Characterization and Conflict
ELA 30 || Lesson 6.2 Handout
ELA 30 || Lesson 6.2 Handout
A character comes alive on the page in two ways. A writer can tell you directly what a character is like, stating plainly that someone is stubborn or generous or worn out. That is direct characterization, and skilled writers keep it in reserve because it does the reader's thinking for them. Far more often, a writer relies on indirect characterization, showing you what a character says, does, and notices, and trusting you to draw the conclusion yourself. When you read a scene and think this person is patient, or this person is scared, without the narrator ever saying so, you are watching indirect characterization at work.

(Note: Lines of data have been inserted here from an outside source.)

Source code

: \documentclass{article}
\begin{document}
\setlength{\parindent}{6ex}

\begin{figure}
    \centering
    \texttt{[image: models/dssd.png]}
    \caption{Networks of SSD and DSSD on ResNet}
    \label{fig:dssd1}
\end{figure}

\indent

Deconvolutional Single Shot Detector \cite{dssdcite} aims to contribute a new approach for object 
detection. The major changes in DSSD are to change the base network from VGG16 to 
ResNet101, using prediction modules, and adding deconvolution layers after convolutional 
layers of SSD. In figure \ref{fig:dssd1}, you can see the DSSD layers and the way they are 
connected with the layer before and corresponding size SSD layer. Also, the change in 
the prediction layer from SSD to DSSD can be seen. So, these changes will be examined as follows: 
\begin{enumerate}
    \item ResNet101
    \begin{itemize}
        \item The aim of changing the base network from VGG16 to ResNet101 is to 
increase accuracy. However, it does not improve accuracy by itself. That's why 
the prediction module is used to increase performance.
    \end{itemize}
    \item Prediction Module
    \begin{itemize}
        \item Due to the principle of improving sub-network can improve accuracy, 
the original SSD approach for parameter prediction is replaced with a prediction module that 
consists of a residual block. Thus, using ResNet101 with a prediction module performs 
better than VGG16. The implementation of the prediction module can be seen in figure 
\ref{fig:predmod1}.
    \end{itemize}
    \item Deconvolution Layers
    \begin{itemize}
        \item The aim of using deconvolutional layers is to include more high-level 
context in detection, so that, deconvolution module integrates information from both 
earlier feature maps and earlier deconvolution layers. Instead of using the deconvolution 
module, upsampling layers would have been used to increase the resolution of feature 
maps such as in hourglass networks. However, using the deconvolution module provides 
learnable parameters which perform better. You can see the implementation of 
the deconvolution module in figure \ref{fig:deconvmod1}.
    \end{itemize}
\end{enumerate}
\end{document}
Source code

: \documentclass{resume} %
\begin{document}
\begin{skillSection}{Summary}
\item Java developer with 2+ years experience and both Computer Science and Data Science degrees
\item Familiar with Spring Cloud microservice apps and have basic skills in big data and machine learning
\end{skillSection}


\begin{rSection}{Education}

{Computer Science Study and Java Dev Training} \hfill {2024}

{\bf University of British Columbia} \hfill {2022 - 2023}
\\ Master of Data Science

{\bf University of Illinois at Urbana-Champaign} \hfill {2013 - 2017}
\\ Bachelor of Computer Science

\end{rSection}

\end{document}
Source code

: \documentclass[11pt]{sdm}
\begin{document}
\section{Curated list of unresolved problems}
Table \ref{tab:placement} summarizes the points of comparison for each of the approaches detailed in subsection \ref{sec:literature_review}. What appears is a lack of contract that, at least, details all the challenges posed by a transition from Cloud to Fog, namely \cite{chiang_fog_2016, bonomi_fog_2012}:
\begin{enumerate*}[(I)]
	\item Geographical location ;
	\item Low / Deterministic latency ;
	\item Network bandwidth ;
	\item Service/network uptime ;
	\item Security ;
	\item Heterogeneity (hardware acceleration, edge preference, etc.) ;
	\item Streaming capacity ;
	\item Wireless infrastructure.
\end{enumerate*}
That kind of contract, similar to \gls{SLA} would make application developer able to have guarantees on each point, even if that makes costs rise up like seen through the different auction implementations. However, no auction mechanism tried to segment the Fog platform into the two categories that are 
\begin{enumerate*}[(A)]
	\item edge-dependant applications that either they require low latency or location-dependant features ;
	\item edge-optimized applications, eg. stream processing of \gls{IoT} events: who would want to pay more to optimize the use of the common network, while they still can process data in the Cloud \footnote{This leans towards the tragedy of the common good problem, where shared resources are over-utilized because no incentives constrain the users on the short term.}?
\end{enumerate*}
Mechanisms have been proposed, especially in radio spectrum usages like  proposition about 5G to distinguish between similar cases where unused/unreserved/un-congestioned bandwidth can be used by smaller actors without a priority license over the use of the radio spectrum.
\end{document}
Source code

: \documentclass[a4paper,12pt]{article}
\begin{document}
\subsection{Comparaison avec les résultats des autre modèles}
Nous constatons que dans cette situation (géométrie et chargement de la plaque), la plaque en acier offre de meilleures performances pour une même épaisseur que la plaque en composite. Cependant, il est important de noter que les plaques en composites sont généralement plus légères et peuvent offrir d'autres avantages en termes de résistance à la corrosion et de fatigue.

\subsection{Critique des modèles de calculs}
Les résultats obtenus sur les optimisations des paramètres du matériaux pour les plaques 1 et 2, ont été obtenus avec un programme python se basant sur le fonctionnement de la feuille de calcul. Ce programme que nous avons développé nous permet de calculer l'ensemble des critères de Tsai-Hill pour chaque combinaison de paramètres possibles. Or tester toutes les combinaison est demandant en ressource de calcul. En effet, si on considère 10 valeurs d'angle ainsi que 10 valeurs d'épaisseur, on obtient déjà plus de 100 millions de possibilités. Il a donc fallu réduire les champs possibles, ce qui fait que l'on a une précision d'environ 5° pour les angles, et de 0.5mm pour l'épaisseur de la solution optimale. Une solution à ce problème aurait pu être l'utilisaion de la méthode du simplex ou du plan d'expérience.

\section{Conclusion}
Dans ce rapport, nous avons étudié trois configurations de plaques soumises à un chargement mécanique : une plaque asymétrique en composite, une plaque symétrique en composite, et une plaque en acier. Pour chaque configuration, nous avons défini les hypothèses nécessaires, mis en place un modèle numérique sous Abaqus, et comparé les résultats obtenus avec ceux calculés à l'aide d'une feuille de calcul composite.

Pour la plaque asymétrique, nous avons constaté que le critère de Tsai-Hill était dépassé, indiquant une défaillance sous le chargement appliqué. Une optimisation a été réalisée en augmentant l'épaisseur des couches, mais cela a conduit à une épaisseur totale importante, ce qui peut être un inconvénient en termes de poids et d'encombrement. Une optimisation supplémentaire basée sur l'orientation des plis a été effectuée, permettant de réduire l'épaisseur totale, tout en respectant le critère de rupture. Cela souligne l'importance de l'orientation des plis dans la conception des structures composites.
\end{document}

Conflict is what puts pressure on a character until those qualities show themselves. Internal conflict happens inside a character, a struggle between two feelings or two loyalties. External conflict happens between a character and something outside them: another person, a group, nature, or the expectations of a society. Many strong stories run both kinds of conflict at once, an outer disagreement that forces an inner one into the open.
Underneath character and conflict sits worldview, the assumptions a person or a community holds about how life works and what matters. A writer can build a story so that one character's worldview collides with another's, and neither has to be right for the collision to matter. The friction itself is the point. Watching two worldviews rub against each other reveals something about both that neither could show on its own.
Emma Lee Warrior, a Peigan writer from the Piikani Nation in southern Alberta, handles this with total control in "Compatriots" (1987). Lucy, pregnant and exhausted, spends a day hosting Hilda, a German visitor obsessed with finding real Indians. Warrior never tells you that Lucy is patient and worn down by other people's expectations. She shows you instead. Lucy washes her face in a basin because she has no running water. She feeds her uncle Sonny, sick and shaking from drink, a bowl of soup without complaint. She answers Hilda's excited questions about sun-dances with a flat, tired honesty. The external conflict, Lucy's real life against Hilda's romantic fantasy of Indian life, forces an unspoken internal one: how much of herself does Lucy owe to a stranger's expectations, and how much can she simply refuse to perform. Warrior lets you feel Lucy's worldview, grounded and done with pretending, through what Lucy does and says, never through explanation.
As you read "Compatriots," watch for the moments where Warrior shows you a character instead of telling you about one. Where do you see Lucy's worldview colliding with Hilda's, and what does that collision reveal that a direct description never could?